**THE TASK:** The required lines are those that contain "surprisal"; pull them out of the data and copy them.

---

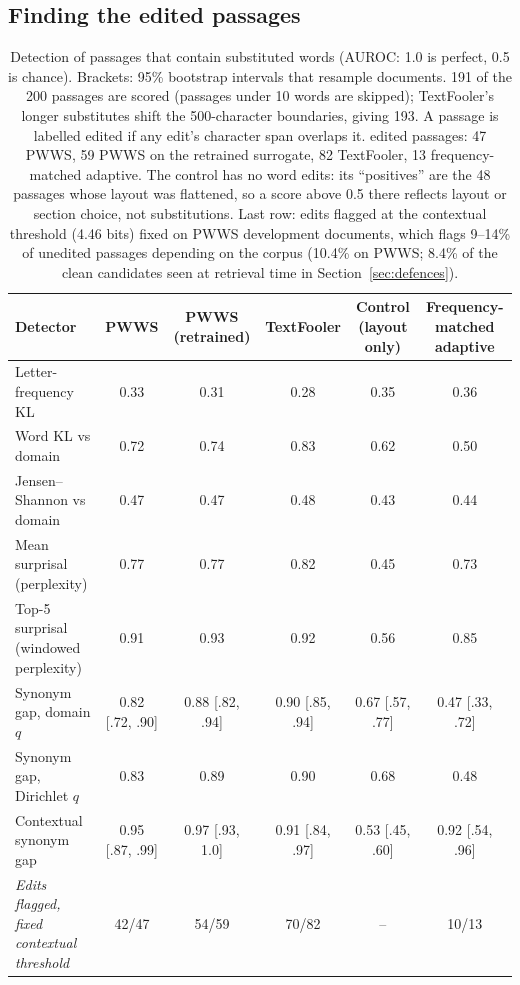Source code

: \documentclass[10pt,journal,compsoc]{IEEEtran}
\begin{document}
\subsection{Finding the edited passages}\label{sec:detection}
\begin{table}[t]
\caption{Detection of passages that contain substituted words (AUROC: 1.0 is perfect, 0.5 is chance). Brackets: 95\% bootstrap intervals that resample documents. 191 of the 200 passages are scored (passages under 10 words are skipped); TextFooler's longer substitutes shift the 500-character boundaries, giving 193. A passage is labelled edited if any edit's character span overlaps it. edited passages: 47 PWWS, 59 PWWS on the retrained surrogate, 82 TextFooler, 13 frequency-matched adaptive. The control has no word edits: its ``positives'' are the 48 passages whose layout was flattened, so a score above 0.5 there reflects layout or section choice, not substitutions. Last row: edits flagged at the contextual threshold (4.46 bits) fixed on PWWS development documents, which flags 9--14\% of unedited passages depending on the corpus (10.4\% on PWWS; 8.4\% of the clean candidates seen at retrieval time in Section~\ref{sec:defences}).}\label{tab:detect}
\centering\footnotesize\setlength{\tabcolsep}{4pt}
\begin{tabular}{@{}lccccc@{}}
\toprule
Detector & PWWS & PWWS (retrained) & TextFooler & Control (layout only) & Frequency-matched adaptive\\
\midrule
Letter-frequency KL & 0.33 & 0.31 & 0.28 & 0.35 & 0.36\\
Word KL vs domain & 0.72 & 0.74 & 0.83 & 0.62 & 0.50\\
Jensen--Shannon vs domain & 0.47 & 0.47 & 0.48 & 0.43 & 0.44\\
Mean surprisal (perplexity) & 0.77 & 0.77 & 0.82 & 0.45 & 0.73\\
Top-5 surprisal (windowed perplexity) & 0.91 & 0.93 & 0.92 & 0.56 & 0.85\\
Synonym gap, domain $q$ & 0.82 [.72, .90] & 0.88 [.82, .94] & 0.90 [.85, .94] & 0.67 [.57, .77] & 0.47 [.33, .72]\\
Synonym gap, Dirichlet $q$ & 0.83 & 0.89 & 0.90 & 0.68 & 0.48\\
Contextual synonym gap & 0.95 [.87, .99] & 0.97 [.93, 1.0] & 0.91 [.84, .97] & 0.53 [.45, .60] & 0.92 [.54, .96]\\
\midrule
\emph{Edits flagged, fixed contextual threshold} & 42/47 & 54/59 & 70/82 & -- & 10/13\\
\bottomrule
\end{tabular}
\end{table}
\end{document}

---

**EXERCISE RESULT:**
Mean surprisal (perplexity) & 0.77 & 0.77 & 0.82 & 0.45 & 0.73\\
Top-5 surprisal (windowed perplexity) & 0.91 & 0.93 & 0.92 & 0.56 & 0.85\\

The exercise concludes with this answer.